Output exactly the lines that run from the top of the entries to the line holding "#### **Initialisation :**", including both of those lines.

(Plain-text document sources)
[Start of section]

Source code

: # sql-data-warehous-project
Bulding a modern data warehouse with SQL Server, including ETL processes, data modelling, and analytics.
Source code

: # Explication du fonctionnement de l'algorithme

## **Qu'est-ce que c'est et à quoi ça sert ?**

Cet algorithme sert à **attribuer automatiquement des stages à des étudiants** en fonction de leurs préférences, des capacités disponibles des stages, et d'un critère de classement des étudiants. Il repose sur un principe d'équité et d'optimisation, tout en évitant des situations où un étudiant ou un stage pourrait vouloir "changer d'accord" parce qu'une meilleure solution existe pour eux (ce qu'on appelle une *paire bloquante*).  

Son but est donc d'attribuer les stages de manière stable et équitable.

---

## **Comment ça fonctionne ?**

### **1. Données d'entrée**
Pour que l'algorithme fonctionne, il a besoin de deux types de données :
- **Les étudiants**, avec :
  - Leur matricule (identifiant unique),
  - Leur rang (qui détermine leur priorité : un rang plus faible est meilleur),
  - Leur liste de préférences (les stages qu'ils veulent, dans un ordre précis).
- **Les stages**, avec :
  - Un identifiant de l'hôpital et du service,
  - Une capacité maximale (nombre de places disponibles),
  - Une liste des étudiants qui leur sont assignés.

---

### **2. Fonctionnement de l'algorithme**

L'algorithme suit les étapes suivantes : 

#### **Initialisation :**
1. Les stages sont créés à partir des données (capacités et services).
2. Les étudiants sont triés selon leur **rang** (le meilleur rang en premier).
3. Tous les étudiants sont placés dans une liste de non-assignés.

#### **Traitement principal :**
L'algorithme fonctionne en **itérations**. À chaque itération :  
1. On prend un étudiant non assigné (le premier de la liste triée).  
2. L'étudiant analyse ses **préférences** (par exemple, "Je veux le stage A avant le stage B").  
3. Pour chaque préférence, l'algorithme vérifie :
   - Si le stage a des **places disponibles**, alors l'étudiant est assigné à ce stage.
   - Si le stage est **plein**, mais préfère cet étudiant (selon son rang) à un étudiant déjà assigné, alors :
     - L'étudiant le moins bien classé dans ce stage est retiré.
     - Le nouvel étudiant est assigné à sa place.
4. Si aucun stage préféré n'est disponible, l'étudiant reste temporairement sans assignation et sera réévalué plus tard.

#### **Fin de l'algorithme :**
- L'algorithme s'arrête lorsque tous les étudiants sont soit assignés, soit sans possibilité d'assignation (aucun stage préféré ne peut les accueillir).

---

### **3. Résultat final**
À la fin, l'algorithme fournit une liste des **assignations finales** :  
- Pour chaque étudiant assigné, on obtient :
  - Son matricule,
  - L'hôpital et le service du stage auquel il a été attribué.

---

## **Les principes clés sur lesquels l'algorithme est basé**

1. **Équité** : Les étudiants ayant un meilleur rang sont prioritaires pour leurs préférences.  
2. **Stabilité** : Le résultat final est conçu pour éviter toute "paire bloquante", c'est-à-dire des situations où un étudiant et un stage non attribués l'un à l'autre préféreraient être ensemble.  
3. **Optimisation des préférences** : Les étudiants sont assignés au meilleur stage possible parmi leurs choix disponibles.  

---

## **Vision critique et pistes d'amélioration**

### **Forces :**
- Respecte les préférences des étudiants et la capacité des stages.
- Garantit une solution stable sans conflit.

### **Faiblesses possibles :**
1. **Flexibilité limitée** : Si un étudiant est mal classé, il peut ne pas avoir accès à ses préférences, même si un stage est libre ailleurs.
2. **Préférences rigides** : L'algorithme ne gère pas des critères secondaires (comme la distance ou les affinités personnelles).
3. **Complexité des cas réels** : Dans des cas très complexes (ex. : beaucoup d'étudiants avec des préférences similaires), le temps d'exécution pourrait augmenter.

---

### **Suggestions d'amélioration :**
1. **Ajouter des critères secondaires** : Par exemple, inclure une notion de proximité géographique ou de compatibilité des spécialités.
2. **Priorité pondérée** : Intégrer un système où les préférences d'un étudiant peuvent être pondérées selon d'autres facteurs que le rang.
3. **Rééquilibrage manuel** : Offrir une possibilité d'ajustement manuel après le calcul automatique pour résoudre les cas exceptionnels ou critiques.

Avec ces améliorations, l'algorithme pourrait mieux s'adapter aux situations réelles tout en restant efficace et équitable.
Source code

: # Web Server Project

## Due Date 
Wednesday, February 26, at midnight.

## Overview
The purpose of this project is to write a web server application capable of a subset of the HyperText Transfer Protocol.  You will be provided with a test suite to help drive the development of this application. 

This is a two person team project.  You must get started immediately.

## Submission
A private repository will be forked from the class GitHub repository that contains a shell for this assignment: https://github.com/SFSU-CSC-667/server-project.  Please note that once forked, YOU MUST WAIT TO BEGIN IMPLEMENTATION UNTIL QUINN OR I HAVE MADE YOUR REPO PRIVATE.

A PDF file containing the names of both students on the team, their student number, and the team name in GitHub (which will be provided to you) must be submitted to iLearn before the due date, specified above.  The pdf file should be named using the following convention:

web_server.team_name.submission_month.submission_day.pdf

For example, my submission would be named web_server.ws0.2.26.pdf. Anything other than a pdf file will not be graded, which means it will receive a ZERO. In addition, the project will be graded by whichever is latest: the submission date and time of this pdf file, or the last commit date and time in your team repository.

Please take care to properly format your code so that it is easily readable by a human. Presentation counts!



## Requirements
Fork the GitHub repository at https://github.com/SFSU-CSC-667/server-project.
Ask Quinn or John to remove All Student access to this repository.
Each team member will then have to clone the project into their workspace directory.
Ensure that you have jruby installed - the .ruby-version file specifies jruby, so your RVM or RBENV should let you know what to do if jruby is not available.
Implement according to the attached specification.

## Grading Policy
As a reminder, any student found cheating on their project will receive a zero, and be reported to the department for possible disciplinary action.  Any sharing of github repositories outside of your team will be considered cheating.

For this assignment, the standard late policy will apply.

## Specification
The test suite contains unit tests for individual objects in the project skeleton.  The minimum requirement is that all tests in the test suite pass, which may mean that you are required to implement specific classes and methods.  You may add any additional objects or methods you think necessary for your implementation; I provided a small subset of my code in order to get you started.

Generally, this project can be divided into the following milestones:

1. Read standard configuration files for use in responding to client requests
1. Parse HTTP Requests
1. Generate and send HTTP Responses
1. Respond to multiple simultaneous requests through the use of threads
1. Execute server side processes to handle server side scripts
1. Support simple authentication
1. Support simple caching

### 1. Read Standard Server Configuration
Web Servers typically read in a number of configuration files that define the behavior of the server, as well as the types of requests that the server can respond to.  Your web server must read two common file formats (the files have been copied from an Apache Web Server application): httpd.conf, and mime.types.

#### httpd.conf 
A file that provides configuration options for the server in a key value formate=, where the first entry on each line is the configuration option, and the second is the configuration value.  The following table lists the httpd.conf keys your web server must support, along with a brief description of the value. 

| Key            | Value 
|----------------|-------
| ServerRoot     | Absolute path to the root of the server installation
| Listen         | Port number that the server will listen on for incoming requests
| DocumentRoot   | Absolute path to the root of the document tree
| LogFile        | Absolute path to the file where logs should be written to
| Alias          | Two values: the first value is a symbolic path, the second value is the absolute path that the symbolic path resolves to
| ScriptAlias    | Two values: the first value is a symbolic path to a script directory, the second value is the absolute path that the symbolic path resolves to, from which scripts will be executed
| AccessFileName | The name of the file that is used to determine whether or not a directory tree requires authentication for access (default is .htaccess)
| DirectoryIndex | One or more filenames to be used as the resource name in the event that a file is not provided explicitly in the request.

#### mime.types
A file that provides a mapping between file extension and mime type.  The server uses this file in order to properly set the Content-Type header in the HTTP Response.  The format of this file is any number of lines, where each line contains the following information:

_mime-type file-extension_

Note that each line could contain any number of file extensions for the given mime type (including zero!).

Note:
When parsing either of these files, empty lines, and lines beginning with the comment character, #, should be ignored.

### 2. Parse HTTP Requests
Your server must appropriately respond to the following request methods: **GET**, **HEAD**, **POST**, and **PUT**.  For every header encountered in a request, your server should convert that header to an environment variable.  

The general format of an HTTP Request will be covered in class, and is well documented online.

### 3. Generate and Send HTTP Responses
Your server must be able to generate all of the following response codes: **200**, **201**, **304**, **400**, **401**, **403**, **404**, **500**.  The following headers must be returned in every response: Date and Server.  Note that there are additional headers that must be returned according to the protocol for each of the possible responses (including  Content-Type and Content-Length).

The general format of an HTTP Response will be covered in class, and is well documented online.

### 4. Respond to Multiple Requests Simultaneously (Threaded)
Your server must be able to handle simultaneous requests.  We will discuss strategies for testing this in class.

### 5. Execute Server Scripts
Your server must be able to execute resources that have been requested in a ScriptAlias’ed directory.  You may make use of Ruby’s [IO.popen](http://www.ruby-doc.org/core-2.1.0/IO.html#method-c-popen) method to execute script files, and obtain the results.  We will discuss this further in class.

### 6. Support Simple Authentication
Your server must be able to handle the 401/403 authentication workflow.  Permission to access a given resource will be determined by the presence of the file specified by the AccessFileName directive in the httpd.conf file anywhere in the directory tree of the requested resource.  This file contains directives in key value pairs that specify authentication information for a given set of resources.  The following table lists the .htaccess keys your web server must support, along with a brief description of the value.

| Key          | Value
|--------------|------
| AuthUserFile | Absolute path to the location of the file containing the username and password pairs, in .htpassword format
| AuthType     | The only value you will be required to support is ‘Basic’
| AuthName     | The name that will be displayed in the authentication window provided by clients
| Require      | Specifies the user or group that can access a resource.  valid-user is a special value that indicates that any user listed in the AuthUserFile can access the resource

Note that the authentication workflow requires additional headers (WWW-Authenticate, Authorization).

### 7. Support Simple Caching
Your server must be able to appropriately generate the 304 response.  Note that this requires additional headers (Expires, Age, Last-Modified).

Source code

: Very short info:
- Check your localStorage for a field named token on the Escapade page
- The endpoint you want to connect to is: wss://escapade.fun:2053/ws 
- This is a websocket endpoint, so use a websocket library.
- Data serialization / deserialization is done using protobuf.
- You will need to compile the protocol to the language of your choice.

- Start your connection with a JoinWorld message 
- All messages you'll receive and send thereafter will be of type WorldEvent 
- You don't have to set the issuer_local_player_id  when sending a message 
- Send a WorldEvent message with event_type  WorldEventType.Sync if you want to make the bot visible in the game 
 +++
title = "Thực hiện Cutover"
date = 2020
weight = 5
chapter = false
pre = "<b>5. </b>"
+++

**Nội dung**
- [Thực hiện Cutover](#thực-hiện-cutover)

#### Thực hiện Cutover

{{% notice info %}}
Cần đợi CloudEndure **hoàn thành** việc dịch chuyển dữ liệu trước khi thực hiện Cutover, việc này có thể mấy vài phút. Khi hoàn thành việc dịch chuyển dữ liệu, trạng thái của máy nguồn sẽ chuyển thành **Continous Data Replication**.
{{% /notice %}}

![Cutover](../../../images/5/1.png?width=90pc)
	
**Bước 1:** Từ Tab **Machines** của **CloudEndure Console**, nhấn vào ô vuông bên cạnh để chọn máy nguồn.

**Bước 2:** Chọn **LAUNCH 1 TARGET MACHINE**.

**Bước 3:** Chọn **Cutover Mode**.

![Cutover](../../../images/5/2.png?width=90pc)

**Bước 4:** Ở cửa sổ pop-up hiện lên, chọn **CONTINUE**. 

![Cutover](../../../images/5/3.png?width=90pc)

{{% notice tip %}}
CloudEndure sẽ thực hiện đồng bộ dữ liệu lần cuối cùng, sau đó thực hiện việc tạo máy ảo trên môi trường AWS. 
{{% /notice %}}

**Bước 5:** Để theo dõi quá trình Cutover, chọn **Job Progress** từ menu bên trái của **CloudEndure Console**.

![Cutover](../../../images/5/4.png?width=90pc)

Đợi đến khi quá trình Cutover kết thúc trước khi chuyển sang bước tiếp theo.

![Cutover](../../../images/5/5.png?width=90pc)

[End of section]

◆ **Answer to the problem**
Source code

: # sql-data-warehous-project
Bulding a modern data warehouse with SQL Server, including ETL processes, data modelling, and analytics.
Source code

: # Explication du fonctionnement de l'algorithme

## **Qu'est-ce que c'est et à quoi ça sert ?**

Cet algorithme sert à **attribuer automatiquement des stages à des étudiants** en fonction de leurs préférences, des capacités disponibles des stages, et d'un critère de classement des étudiants. Il repose sur un principe d'équité et d'optimisation, tout en évitant des situations où un étudiant ou un stage pourrait vouloir "changer d'accord" parce qu'une meilleure solution existe pour eux (ce qu'on appelle une *paire bloquante*).  

Son but est donc d'attribuer les stages de manière stable et équitable.

---

## **Comment ça fonctionne ?**

### **1. Données d'entrée**
Pour que l'algorithme fonctionne, il a besoin de deux types de données :
- **Les étudiants**, avec :
  - Leur matricule (identifiant unique),
  - Leur rang (qui détermine leur priorité : un rang plus faible est meilleur),
  - Leur liste de préférences (les stages qu'ils veulent, dans un ordre précis).
- **Les stages**, avec :
  - Un identifiant de l'hôpital et du service,
  - Une capacité maximale (nombre de places disponibles),
  - Une liste des étudiants qui leur sont assignés.

---

### **2. Fonctionnement de l'algorithme**

L'algorithme suit les étapes suivantes : 

#### **Initialisation :**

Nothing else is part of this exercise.